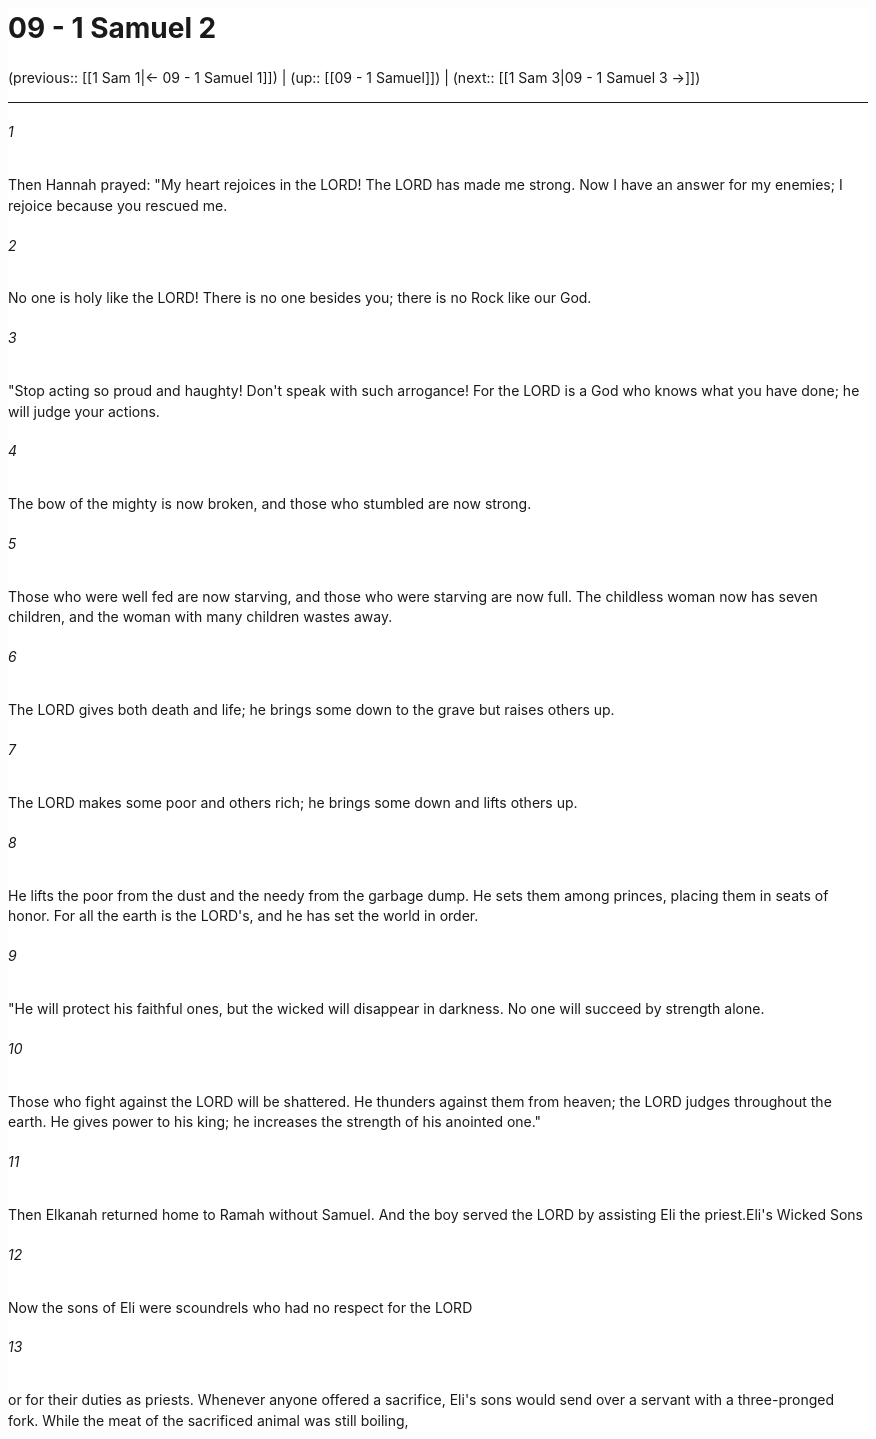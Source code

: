# 09 - 1 Samuel 2

(previous:: [[1 Sam 1|← 09 - 1 Samuel 1]]) | (up:: [[09 - 1 Samuel]]) | (next:: [[1 Sam 3|09 - 1 Samuel 3 →]])

***


###### 1 
Then Hannah prayed: "My heart rejoices in the LORD! The LORD has made me strong. Now I have an answer for my enemies; I rejoice because you rescued me. 

###### 2 
No one is holy like the LORD! There is no one besides you; there is no Rock like our God. 

###### 3 
"Stop acting so proud and haughty! Don't speak with such arrogance! For the LORD is a God who knows what you have done; he will judge your actions. 

###### 4 
The bow of the mighty is now broken, and those who stumbled are now strong. 

###### 5 
Those who were well fed are now starving, and those who were starving are now full. The childless woman now has seven children, and the woman with many children wastes away. 

###### 6 
The LORD gives both death and life; he brings some down to the grave but raises others up. 

###### 7 
The LORD makes some poor and others rich; he brings some down and lifts others up. 

###### 8 
He lifts the poor from the dust and the needy from the garbage dump. He sets them among princes, placing them in seats of honor. For all the earth is the LORD's, and he has set the world in order. 

###### 9 
"He will protect his faithful ones, but the wicked will disappear in darkness. No one will succeed by strength alone. 

###### 10 
Those who fight against the LORD will be shattered. He thunders against them from heaven; the LORD judges throughout the earth. He gives power to his king; he increases the strength of his anointed one." 

###### 11 
Then Elkanah returned home to Ramah without Samuel. And the boy served the LORD by assisting Eli the priest.Eli's Wicked Sons 

###### 12 
Now the sons of Eli were scoundrels who had no respect for the LORD 

###### 13 
or for their duties as priests. Whenever anyone offered a sacrifice, Eli's sons would send over a servant with a three-pronged fork. While the meat of the sacrificed animal was still boiling, 
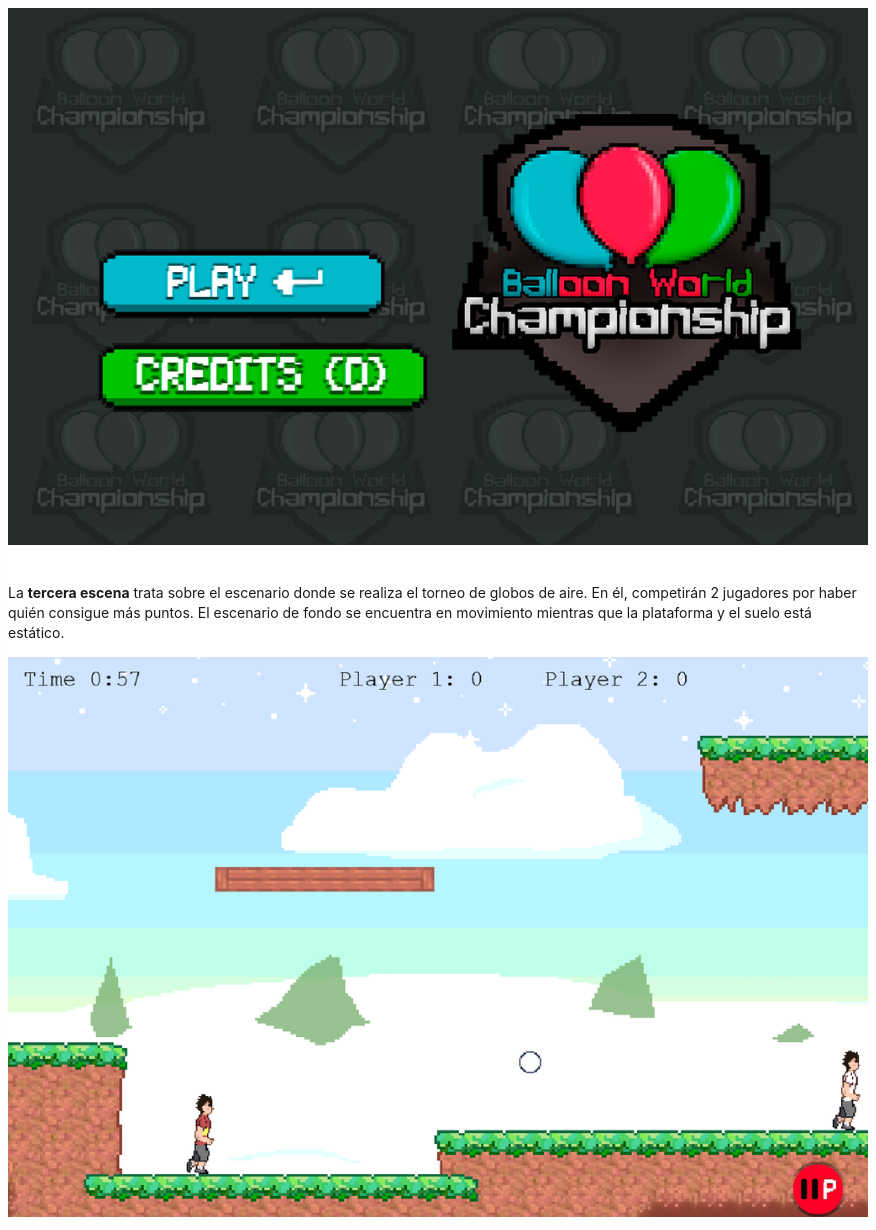 ![](https://github.com/Dacapi89/Practica-jer-222-23/blob/main/img/F2_InicioV2.png?raw=true)

###### 
La **tercera escena** trata sobre el escenario donde se realiza el torneo de globos de aire. En él, competirán 2 jugadores por haber quién consigue más puntos. El escenario de fondo se  encuentra en movimiento mientras que la plataforma y el suelo está estático.

![](https://github.com/Dacapi89/Practica-jer-222-23/blob/main/img/F2_Partida.png?raw=true)
######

» **PROBLEM TO SOLVE**:
Apart from the pictures, the material above has to be repeated exactly.

» **ANSWER TO THE PROBLEM**:
Source code

:# 09 - 1 Samuel 2

(previous:: [[1 Sam 1|← 09 - 1 Samuel 1]]) | (up:: [[09 - 1 Samuel]]) | (next:: [[1 Sam 3|09 - 1 Samuel 3 →]])

***


###### 1 
Then Hannah prayed: "My heart rejoices in the LORD! The LORD has made me strong. Now I have an answer for my enemies; I rejoice because you rescued me. 

###### 2 
No one is holy like the LORD! There is no one besides you; there is no Rock like our God. 

###### 3 
"Stop acting so proud and haughty! Don't speak with such arrogance! For the LORD is a God who knows what you have done; he will judge your actions. 

###### 4 
The bow of the mighty is now broken, and those who stumbled are now strong. 

###### 5 
Those who were well fed are now starving, and those who were starving are now full. The childless woman now has seven children, and the woman with many children wastes away. 

###### 6 
The LORD gives both death and life; he brings some down to the grave but raises others up. 

###### 7 
The LORD makes some poor and others rich; he brings some down and lifts others up. 

###### 8 
He lifts the poor from the dust and the needy from the garbage dump. He sets them among princes, placing them in seats of honor. For all the earth is the LORD's, and he has set the world in order. 

###### 9 
"He will protect his faithful ones, but the wicked will disappear in darkness. No one will succeed by strength alone. 

###### 10 
Those who fight against the LORD will be shattered. He thunders against them from heaven; the LORD judges throughout the earth. He gives power to his king; he increases the strength of his anointed one." 

###### 11 
Then Elkanah returned home to Ramah without Samuel. And the boy served the LORD by assisting Eli the priest.Eli's Wicked Sons 

###### 12 
Now the sons of Eli were scoundrels who had no respect for the LORD 

###### 13 
or for their duties as priests. Whenever anyone offered a sacrifice, Eli's sons would send over a servant with a three-pronged fork. While the meat of the sacrificed animal was still boiling, 
 ![](https://github.com/Dacapi89/Practica-jer-222-23/blob/main/img/F2_InicioV2.png?raw=true)

###### 
La **tercera escena** trata sobre el escenario donde se realiza el torneo de globos de aire. En él, competirán 2 jugadores por haber quién consigue más puntos. El escenario de fondo se  encuentra en movimiento mientras que la plataforma y el suelo está estático.

![](https://github.com/Dacapi89/Practica-jer-222-23/blob/main/img/F2_Partida.png?raw=true)
######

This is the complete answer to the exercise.